Rendered images with source text
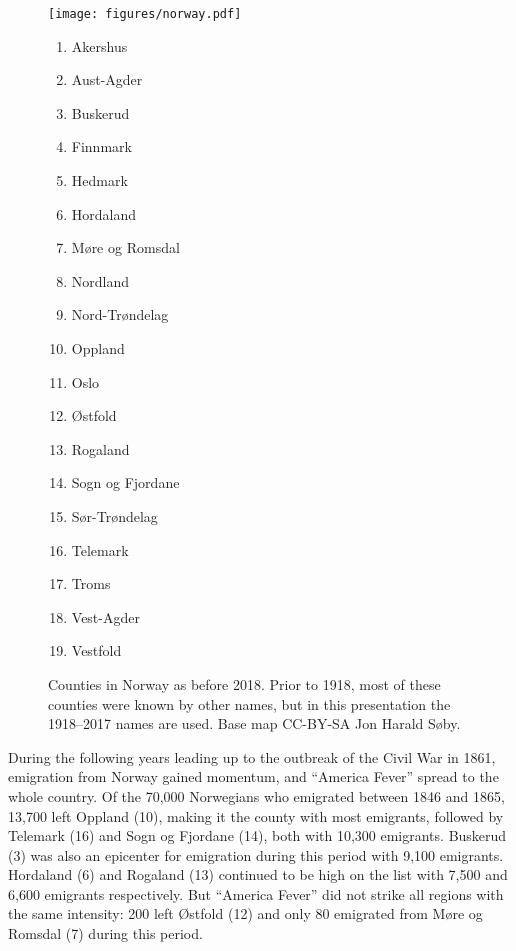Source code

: \documentclass[output=paper]{langscibook}
\begin{document}
\begin{figure}
\begin{minipage}{.7\textwidth}
\texttt{[image: figures/norway.pdf]}
\end{minipage}%
\begin{minipage}{.3\textwidth}
\begin{enumerate}[nosep]
\small
\item Akershus
\item Aust-Agder
\item Buskerud
\item Finnmark
\item Hedmark
\item Hordaland
\item Møre og Romsdal
\item Nordland
\item Nord-Trøndelag
\item Oppland
\item Oslo
\item Østfold
\item Rogaland
\item Sogn og Fjordane
\item Sør-Trøndelag
\item Telemark
\item Troms
\item Vest-Agder
\item Vestfold
\end{enumerate}
\end{minipage}
\caption{Counties in Norway as before 2018. Prior to 1918, most of these counties were known by other names, but in this presentation the 1918--2017 names are used. Base map CC-BY-SA Jon Harald Søby.}
\label{fig:hjelde:2}
\end{figure}

During the following years leading up to the outbreak of the Civil War in 1861, emigration from Norway gained momentum, and “America Fever” spread to the whole country. Of the 70,000 Norwegians who emigrated between 1846 and 1865, 13,700 left Oppland (10), making it the county with most emigrants, followed by Telemark (16) and Sogn og Fjordane (14), both with 10,300 emigrants. Buskerud (3) was also an epicenter for emigration during this period with 9,100 emigrants. Hordaland (6) and Rogaland (13) continued to be high on the list with 7,500 and 6,600 emigrants respectively. But “America Fever” did not strike all regions with the same intensity: 200 left Østfold (12) and only 80 emigrated from Møre og Romsdal (7) during this period. 
\end{document}
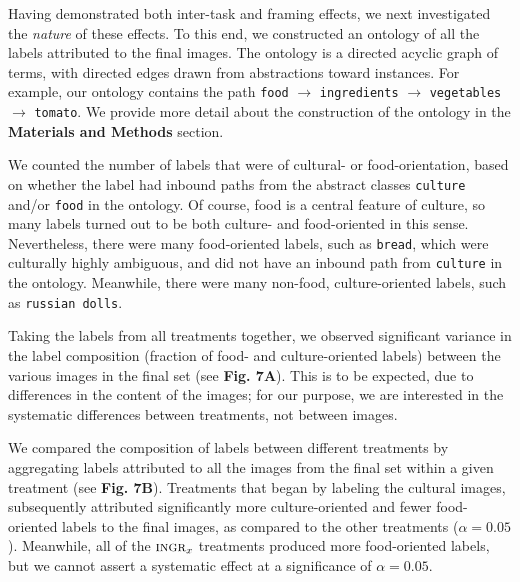 \documentclass[a4paper]{report}
\begin{document}
Having demonstrated both inter-task and framing effects, we next
investigated the \textit{nature} of these effects.  To this
end, we constructed an ontology of all the labels attributed to
the final images.   
The ontology is a directed acyclic graph of terms,
with directed edges drawn from abstractions toward instances.  For example,
our ontology contains the path \texttt{food} $\to$ \texttt{ingredients} $\to$ 
\texttt{vegetables} 
$\to$ \texttt{tomato}. We provide more detail about the construction of the 
ontology in the \textbf{Materials and Methods} section.

We counted the number of labels that were of cultural- 
or food-orientation,
based on whether the label had inbound paths from the 
abstract classes \texttt{culture} and/or \texttt{food} in the ontology. Of 
course, food is a central feature of culture, so many labels turned out to be
both culture- and food-oriented in this sense.  Nevertheless, there were many 
food-oriented labels, such as \texttt{bread}, which were culturally highly 
ambiguous, and did not have an inbound path from \texttt{culture} in the 
ontology.  Meanwhile, there were many non-food, culture-oriented labels, such
as \texttt{russian dolls}. 


Taking the labels from all treatments together, we observed significant 
variance in the label composition (fraction of food- and culture-oriented 
labels) between the various 
images in the final set (see \textbf{Fig. 7A}).  This is to be expected, due 
to differences in the content of the images; for our purpose, we are 
interested in the systematic differences between treatments, not between 
images.

We compared the composition of labels between different treatments by
aggregating labels attributed to all the images from the final set within a 
given treatment (see \textbf{Fig. 7B}).  
Treatments that began by labeling the cultural images, 
subsequently attributed significantly more culture-oriented and fewer 
food-oriented labels to the final images, as compared to the other 
treatments ($\alpha=0.05$).  Meanwhile, all of the $\textsc{ingr}_x$ 
treatments produced more food-oriented labels, but we cannot assert a 
systematic effect at a significance of $\alpha = 0.05$. 
\end{document}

▶ Activity
Word for word, restate only the lines from the one containing "ambiguous, and did" through the last line of the entries, with both ends kept.

▶ Written solution
ambiguous, and did not have an inbound path from \texttt{culture} in the 
ontology.  Meanwhile, there were many non-food, culture-oriented labels, such
as \texttt{russian dolls}. 


Taking the labels from all treatments together, we observed significant 
variance in the label composition (fraction of food- and culture-oriented 
labels) between the various 
images in the final set (see \textbf{Fig. 7A}).  This is to be expected, due 
to differences in the content of the images; for our purpose, we are 
interested in the systematic differences between treatments, not between 
images.

We compared the composition of labels between different treatments by
aggregating labels attributed to all the images from the final set within a 
given treatment (see \textbf{Fig. 7B}).  
Treatments that began by labeling the cultural images, 
subsequently attributed significantly more culture-oriented and fewer 
food-oriented labels to the final images, as compared to the other 
treatments ($\alpha=0.05$).  Meanwhile, all of the $\textsc{ingr}_x$ 
treatments produced more food-oriented labels, but we cannot assert a 
systematic effect at a significance of $\alpha = 0.05$. 
\end{document}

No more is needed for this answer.